WORK ITEM –
Locate the word "dentro" in the data below, then copy every line that holds it.

[Records drawn from a dataset]
- Opening Delimiter -
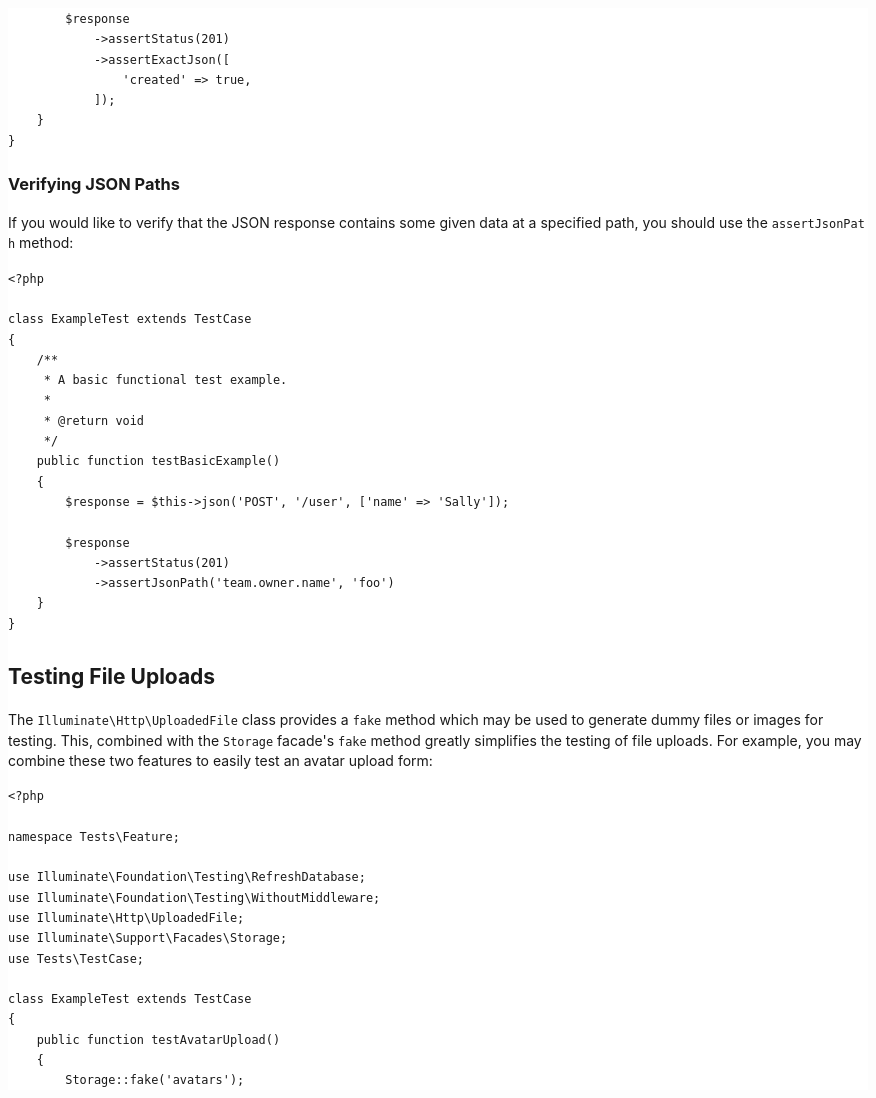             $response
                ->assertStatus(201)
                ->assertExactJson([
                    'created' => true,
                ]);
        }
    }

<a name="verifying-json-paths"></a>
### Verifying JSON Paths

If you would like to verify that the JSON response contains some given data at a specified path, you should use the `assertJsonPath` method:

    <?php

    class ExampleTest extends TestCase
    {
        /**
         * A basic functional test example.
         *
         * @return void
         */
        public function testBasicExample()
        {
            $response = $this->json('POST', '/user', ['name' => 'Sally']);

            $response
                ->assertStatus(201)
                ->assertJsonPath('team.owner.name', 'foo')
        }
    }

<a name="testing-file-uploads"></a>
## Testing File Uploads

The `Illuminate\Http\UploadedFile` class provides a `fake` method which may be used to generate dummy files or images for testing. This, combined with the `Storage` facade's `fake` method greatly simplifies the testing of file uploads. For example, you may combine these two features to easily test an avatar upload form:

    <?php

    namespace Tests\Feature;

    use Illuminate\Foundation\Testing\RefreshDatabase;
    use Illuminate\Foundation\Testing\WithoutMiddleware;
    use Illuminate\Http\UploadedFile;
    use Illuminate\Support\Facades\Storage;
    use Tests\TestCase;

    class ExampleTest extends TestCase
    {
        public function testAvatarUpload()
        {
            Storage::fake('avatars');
- Closing Delimiter -
- Opening Delimiter -
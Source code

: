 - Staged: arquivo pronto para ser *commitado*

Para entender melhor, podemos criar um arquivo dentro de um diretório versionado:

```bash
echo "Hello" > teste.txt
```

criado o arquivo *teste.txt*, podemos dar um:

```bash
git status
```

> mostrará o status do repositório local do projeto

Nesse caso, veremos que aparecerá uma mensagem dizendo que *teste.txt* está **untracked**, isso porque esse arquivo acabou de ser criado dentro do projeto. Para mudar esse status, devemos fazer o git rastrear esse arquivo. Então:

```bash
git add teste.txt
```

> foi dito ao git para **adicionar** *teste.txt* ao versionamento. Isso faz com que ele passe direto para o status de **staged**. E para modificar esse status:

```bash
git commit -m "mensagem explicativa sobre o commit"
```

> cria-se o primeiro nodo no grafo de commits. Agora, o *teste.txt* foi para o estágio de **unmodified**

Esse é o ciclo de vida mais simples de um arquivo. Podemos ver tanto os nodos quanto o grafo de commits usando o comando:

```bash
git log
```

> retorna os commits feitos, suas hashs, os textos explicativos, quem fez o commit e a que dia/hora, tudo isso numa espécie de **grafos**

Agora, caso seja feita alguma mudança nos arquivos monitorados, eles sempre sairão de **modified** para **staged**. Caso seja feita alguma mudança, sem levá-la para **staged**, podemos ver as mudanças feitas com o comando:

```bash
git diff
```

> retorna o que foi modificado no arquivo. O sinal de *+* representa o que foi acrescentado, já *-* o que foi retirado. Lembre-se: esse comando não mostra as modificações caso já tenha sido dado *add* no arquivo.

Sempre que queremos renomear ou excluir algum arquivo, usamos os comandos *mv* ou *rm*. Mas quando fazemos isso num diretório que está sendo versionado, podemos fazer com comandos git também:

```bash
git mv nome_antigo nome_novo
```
- Closing Delimiter -
- Opening Delimiter -
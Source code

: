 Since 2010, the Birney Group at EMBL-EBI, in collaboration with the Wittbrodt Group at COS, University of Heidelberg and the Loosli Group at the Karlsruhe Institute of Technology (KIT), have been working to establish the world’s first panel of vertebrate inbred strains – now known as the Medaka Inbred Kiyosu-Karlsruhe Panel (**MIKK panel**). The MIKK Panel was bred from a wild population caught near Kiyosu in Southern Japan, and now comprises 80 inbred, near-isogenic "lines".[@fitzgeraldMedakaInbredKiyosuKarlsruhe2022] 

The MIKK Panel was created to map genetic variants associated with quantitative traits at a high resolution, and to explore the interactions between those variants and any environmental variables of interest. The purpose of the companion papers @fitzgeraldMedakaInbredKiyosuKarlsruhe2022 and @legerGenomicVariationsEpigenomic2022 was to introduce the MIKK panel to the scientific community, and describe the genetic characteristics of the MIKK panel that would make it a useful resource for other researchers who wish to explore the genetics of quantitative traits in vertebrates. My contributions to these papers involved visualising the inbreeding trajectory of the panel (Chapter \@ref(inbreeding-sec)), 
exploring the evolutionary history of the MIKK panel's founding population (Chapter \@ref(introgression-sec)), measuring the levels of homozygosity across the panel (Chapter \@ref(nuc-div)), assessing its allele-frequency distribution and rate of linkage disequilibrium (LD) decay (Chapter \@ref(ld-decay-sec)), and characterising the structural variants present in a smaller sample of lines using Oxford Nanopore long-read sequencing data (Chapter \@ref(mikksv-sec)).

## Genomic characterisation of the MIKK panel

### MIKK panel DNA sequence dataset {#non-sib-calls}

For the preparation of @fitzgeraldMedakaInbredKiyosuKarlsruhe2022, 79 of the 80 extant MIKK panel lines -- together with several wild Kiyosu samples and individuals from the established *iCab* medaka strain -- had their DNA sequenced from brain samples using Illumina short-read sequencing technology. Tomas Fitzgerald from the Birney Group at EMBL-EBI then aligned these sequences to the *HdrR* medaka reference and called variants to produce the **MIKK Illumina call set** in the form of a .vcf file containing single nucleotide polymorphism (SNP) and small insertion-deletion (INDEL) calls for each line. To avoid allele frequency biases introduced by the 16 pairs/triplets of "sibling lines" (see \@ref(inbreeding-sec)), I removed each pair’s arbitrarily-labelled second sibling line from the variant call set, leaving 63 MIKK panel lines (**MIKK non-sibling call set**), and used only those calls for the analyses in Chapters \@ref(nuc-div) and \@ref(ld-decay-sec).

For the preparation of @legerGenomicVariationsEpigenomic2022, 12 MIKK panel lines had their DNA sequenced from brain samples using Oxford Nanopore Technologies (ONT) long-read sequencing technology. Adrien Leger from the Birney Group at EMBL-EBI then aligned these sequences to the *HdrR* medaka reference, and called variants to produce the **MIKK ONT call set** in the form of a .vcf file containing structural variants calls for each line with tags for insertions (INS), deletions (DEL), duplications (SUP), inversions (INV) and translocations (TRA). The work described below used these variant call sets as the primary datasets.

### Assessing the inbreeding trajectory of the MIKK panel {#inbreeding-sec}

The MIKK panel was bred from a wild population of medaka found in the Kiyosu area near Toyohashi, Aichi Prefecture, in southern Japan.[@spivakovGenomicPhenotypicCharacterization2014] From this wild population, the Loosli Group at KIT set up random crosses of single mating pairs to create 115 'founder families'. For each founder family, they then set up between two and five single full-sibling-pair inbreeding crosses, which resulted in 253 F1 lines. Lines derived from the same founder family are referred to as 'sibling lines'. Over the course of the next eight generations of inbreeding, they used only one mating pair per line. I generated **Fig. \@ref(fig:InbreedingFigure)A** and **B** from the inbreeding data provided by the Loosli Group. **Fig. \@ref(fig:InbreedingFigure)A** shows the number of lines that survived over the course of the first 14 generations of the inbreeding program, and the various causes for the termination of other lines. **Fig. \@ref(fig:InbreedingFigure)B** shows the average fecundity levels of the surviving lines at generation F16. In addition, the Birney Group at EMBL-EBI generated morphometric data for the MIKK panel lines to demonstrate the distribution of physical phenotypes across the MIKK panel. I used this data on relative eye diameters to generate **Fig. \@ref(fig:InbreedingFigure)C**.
- Closing Delimiter -
RESPONSE TO THIS EXERCISE –
Para entender melhor, podemos criar um arquivo dentro de um diretório versionado:
Nesse caso, veremos que aparecerá uma mensagem dizendo que *teste.txt* está **untracked**, isso porque esse arquivo acabou de ser criado dentro do projeto. Para mudar esse status, devemos fazer o git rastrear esse arquivo. Então:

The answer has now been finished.